* [Task prompt] Reproduce the listing in its entirety. Do not reproduce the pictures.

*** Begin section ***

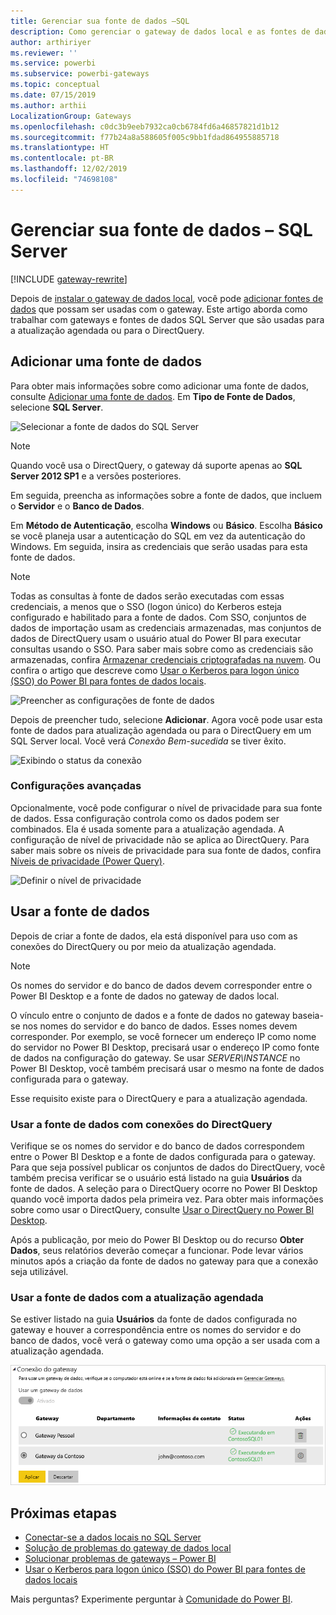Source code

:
```yaml
---
title: Gerenciar sua fonte de dados –SQL
description: Como gerenciar o gateway de dados local e as fontes de dados que pertencem ao gateway.
author: arthiriyer
ms.reviewer: ''
ms.service: powerbi
ms.subservice: powerbi-gateways
ms.topic: conceptual
ms.date: 07/15/2019
ms.author: arthii
LocalizationGroup: Gateways
ms.openlocfilehash: c0dc3b9eeb7932ca0cb6784fd6a46857821d1b12
ms.sourcegitcommit: f77b24a8a588605f005c9bb1fdad864955885718
ms.translationtype: HT
ms.contentlocale: pt-BR
ms.lasthandoff: 12/02/2019
ms.locfileid: "74698108"
---
```

# <a name="manage-your-data-source---sql-server"></a>Gerenciar sua fonte de dados – SQL Server

[!INCLUDE [gateway-rewrite](includes/gateway-rewrite.md)]

Depois de [instalar o gateway de dados local](/data-integration/gateway/service-gateway-install), você pode [adicionar fontes de dados](service-gateway-data-sources.md#add-a-data-source) que possam ser usadas com o gateway. Este artigo aborda como trabalhar com gateways e fontes de dados SQL Server que são usadas para a atualização agendada ou para o DirectQuery.

## <a name="add-a-data-source"></a>Adicionar uma fonte de dados

Para obter mais informações sobre como adicionar uma fonte de dados, consulte [Adicionar uma fonte de dados](service-gateway-data-sources.md#add-a-data-source). Em **Tipo de Fonte de Dados**, selecione **SQL Server**.

![Selecionar a fonte de dados do SQL Server](media/service-gateway-enterprise-manage-sql/datasourcesettings2.png)

> [!NOTE]
> Quando você usa o DirectQuery, o gateway dá suporte apenas ao **SQL Server 2012 SP1** e a versões posteriores.

Em seguida, preencha as informações sobre a fonte de dados, que incluem o **Servidor** e o **Banco de Dados**. 

Em **Método de Autenticação**, escolha **Windows** ou **Básico**. Escolha **Básico** se você planeja usar a autenticação do SQL em vez da autenticação do Windows. Em seguida, insira as credenciais que serão usadas para esta fonte de dados.

> [!NOTE]
> Todas as consultas à fonte de dados serão executadas com essas credenciais, a menos que o SSO (logon único) do Kerberos esteja configurado e habilitado para a fonte de dados. Com SSO, conjuntos de dados de importação usam as credenciais armazenadas, mas conjuntos de dados de DirectQuery usam o usuário atual do Power BI para executar consultas usando o SSO. Para saber mais sobre como as credenciais são armazenadas, confira [Armazenar credenciais criptografadas na nuvem](service-gateway-data-sources.md#store-encrypted-credentials-in-the-cloud). Ou confira o artigo que descreve como [Usar o Kerberos para logon único (SSO) do Power BI para fontes de dados locais](service-gateway-sso-kerberos.md).

![Preencher as configurações de fonte de dados](media/service-gateway-enterprise-manage-sql/datasourcesettings3.png)

Depois de preencher tudo, selecione **Adicionar**. Agora você pode usar esta fonte de dados para atualização agendada ou para o DirectQuery em um SQL Server local. Você verá *Conexão Bem-sucedida* se tiver êxito.

![Exibindo o status da conexão](media/service-gateway-enterprise-manage-sql/datasourcesettings4.png)

### <a name="advanced-settings"></a>Configurações avançadas

Opcionalmente, você pode configurar o nível de privacidade para sua fonte de dados. Essa configuração controla como os dados podem ser combinados. Ela é usada somente para a atualização agendada. A configuração de nível de privacidade não se aplica ao DirectQuery. Para saber mais sobre os níveis de privacidade para sua fonte de dados, confira [Níveis de privacidade (Power Query)](https://support.office.com/article/Privacy-levels-Power-Query-CC3EDE4D-359E-4B28-BC72-9BEE7900B540).

![Definir o nível de privacidade](media/service-gateway-enterprise-manage-sql/datasourcesettings9.png)

## <a name="use-the-data-source"></a>Usar a fonte de dados

Depois de criar a fonte de dados, ela está disponível para uso com as conexões do DirectQuery ou por meio da atualização agendada.

> [!NOTE]
> Os nomes do servidor e do banco de dados devem corresponder entre o Power BI Desktop e a fonte de dados no gateway de dados local.

O vínculo entre o conjunto de dados e a fonte de dados no gateway baseia-se nos nomes do servidor e do banco de dados. Esses nomes devem corresponder. Por exemplo, se você fornecer um endereço IP como nome do servidor no Power BI Desktop, precisará usar o endereço IP como fonte de dados na configuração do gateway. Se usar *SERVER\INSTANCE* no Power BI Desktop, você também precisará usar o mesmo na fonte de dados configurada para o gateway.

Esse requisito existe para o DirectQuery e para a atualização agendada.

### <a name="use-the-data-source-with-directquery-connections"></a>Usar a fonte de dados com conexões do DirectQuery

Verifique se os nomes do servidor e do banco de dados correspondem entre o Power BI Desktop e a fonte de dados configurada para o gateway. Para que seja possível publicar os conjuntos de dados do DirectQuery, você também precisa verificar se o usuário está listado na guia **Usuários** da fonte de dados. A seleção para o DirectQuery ocorre no Power BI Desktop quando você importa dados pela primeira vez. Para obter mais informações sobre como usar o DirectQuery, consulte [Usar o DirectQuery no Power BI Desktop](desktop-use-directquery.md).

Após a publicação, por meio do Power BI Desktop ou do recurso **Obter Dados**, seus relatórios deverão começar a funcionar. Pode levar vários minutos após a criação da fonte de dados no gateway para que a conexão seja utilizável.

### <a name="use-the-data-source-with-scheduled-refresh"></a>Usar a fonte de dados com a atualização agendada

Se estiver listado na guia **Usuários** da fonte de dados configurada no gateway e houver a correspondência entre os nomes do servidor e do banco de dados, você verá o gateway como uma opção a ser usada com a atualização agendada.

![Exibir os usuários](media/service-gateway-enterprise-manage-sql/powerbi-gateway-enterprise-schedule-refresh.png)

## <a name="next-steps"></a>Próximas etapas

* [Conectar-se a dados locais no SQL Server](service-gateway-sql-tutorial.md)
* [Solução de problemas do gateway de dados local](/data-integration/gateway/service-gateway-tshoot)
* [Solucionar problemas de gateways – Power BI](service-gateway-onprem-tshoot.md)
* [Usar o Kerberos para logon único (SSO) do Power BI para fontes de dados locais](service-gateway-sso-kerberos.md)

Mais perguntas? Experimente perguntar à [Comunidade do Power BI](https://community.powerbi.com/).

*** End section ***

* [Reply]
Source code

:
```yaml
---
title: Gerenciar sua fonte de dados –SQL
description: Como gerenciar o gateway de dados local e as fontes de dados que pertencem ao gateway.
author: arthiriyer
ms.reviewer: ''
ms.service: powerbi
ms.subservice: powerbi-gateways
ms.topic: conceptual
ms.date: 07/15/2019
ms.author: arthii
LocalizationGroup: Gateways
ms.openlocfilehash: c0dc3b9eeb7932ca0cb6784fd6a46857821d1b12
ms.sourcegitcommit: f77b24a8a588605f005c9bb1fdad864955885718
ms.translationtype: HT
ms.contentlocale: pt-BR
ms.lasthandoff: 12/02/2019
ms.locfileid: "74698108"
---
```

# <a name="manage-your-data-source---sql-server"></a>Gerenciar sua fonte de dados – SQL Server

[!INCLUDE [gateway-rewrite](includes/gateway-rewrite.md)]

Depois de [instalar o gateway de dados local](/data-integration/gateway/service-gateway-install), você pode [adicionar fontes de dados](service-gateway-data-sources.md#add-a-data-source) que possam ser usadas com o gateway. Este artigo aborda como trabalhar com gateways e fontes de dados SQL Server que são usadas para a atualização agendada ou para o DirectQuery.

## <a name="add-a-data-source"></a>Adicionar uma fonte de dados

Para obter mais informações sobre como adicionar uma fonte de dados, consulte [Adicionar uma fonte de dados](service-gateway-data-sources.md#add-a-data-source). Em **Tipo de Fonte de Dados**, selecione **SQL Server**.

![Selecionar a fonte de dados do SQL Server](media/service-gateway-enterprise-manage-sql/datasourcesettings2.png)

> [!NOTE]
> Quando você usa o DirectQuery, o gateway dá suporte apenas ao **SQL Server 2012 SP1** e a versões posteriores.

Em seguida, preencha as informações sobre a fonte de dados, que incluem o **Servidor** e o **Banco de Dados**. 

Em **Método de Autenticação**, escolha **Windows** ou **Básico**. Escolha **Básico** se você planeja usar a autenticação do SQL em vez da autenticação do Windows. Em seguida, insira as credenciais que serão usadas para esta fonte de dados.

> [!NOTE]
> Todas as consultas à fonte de dados serão executadas com essas credenciais, a menos que o SSO (logon único) do Kerberos esteja configurado e habilitado para a fonte de dados. Com SSO, conjuntos de dados de importação usam as credenciais armazenadas, mas conjuntos de dados de DirectQuery usam o usuário atual do Power BI para executar consultas usando o SSO. Para saber mais sobre como as credenciais são armazenadas, confira [Armazenar credenciais criptografadas na nuvem](service-gateway-data-sources.md#store-encrypted-credentials-in-the-cloud). Ou confira o artigo que descreve como [Usar o Kerberos para logon único (SSO) do Power BI para fontes de dados locais](service-gateway-sso-kerberos.md).

![Preencher as configurações de fonte de dados](media/service-gateway-enterprise-manage-sql/datasourcesettings3.png)

Depois de preencher tudo, selecione **Adicionar**. Agora você pode usar esta fonte de dados para atualização agendada ou para o DirectQuery em um SQL Server local. Você verá *Conexão Bem-sucedida* se tiver êxito.

![Exibindo o status da conexão](media/service-gateway-enterprise-manage-sql/datasourcesettings4.png)

### <a name="advanced-settings"></a>Configurações avançadas

Opcionalmente, você pode configurar o nível de privacidade para sua fonte de dados. Essa configuração controla como os dados podem ser combinados. Ela é usada somente para a atualização agendada. A configuração de nível de privacidade não se aplica ao DirectQuery. Para saber mais sobre os níveis de privacidade para sua fonte de dados, confira [Níveis de privacidade (Power Query)](https://support.office.com/article/Privacy-levels-Power-Query-CC3EDE4D-359E-4B28-BC72-9BEE7900B540).

![Definir o nível de privacidade](media/service-gateway-enterprise-manage-sql/datasourcesettings9.png)

## <a name="use-the-data-source"></a>Usar a fonte de dados

Depois de criar a fonte de dados, ela está disponível para uso com as conexões do DirectQuery ou por meio da atualização agendada.

> [!NOTE]
> Os nomes do servidor e do banco de dados devem corresponder entre o Power BI Desktop e a fonte de dados no gateway de dados local.

O vínculo entre o conjunto de dados e a fonte de dados no gateway baseia-se nos nomes do servidor e do banco de dados. Esses nomes devem corresponder. Por exemplo, se você fornecer um endereço IP como nome do servidor no Power BI Desktop, precisará usar o endereço IP como fonte de dados na configuração do gateway. Se usar *SERVER\INSTANCE* no Power BI Desktop, você também precisará usar o mesmo na fonte de dados configurada para o gateway.

Esse requisito existe para o DirectQuery e para a atualização agendada.

### <a name="use-the-data-source-with-directquery-connections"></a>Usar a fonte de dados com conexões do DirectQuery

Verifique se os nomes do servidor e do banco de dados correspondem entre o Power BI Desktop e a fonte de dados configurada para o gateway. Para que seja possível publicar os conjuntos de dados do DirectQuery, você também precisa verificar se o usuário está listado na guia **Usuários** da fonte de dados. A seleção para o DirectQuery ocorre no Power BI Desktop quando você importa dados pela primeira vez. Para obter mais informações sobre como usar o DirectQuery, consulte [Usar o DirectQuery no Power BI Desktop](desktop-use-directquery.md).

Após a publicação, por meio do Power BI Desktop ou do recurso **Obter Dados**, seus relatórios deverão começar a funcionar. Pode levar vários minutos após a criação da fonte de dados no gateway para que a conexão seja utilizável.

### <a name="use-the-data-source-with-scheduled-refresh"></a>Usar a fonte de dados com a atualização agendada

Se estiver listado na guia **Usuários** da fonte de dados configurada no gateway e houver a correspondência entre os nomes do servidor e do banco de dados, você verá o gateway como uma opção a ser usada com a atualização agendada.

![Exibir os usuários](media/service-gateway-enterprise-manage-sql/powerbi-gateway-enterprise-schedule-refresh.png)

## <a name="next-steps"></a>Próximas etapas

* [Conectar-se a dados locais no SQL Server](service-gateway-sql-tutorial.md)
* [Solução de problemas do gateway de dados local](/data-integration/gateway/service-gateway-tshoot)
* [Solucionar problemas de gateways – Power BI](service-gateway-onprem-tshoot.md)
* [Usar o Kerberos para logon único (SSO) do Power BI para fontes de dados locais](service-gateway-sso-kerberos.md)

Mais perguntas? Experimente perguntar à [Comunidade do Power BI](https://community.powerbi.com/).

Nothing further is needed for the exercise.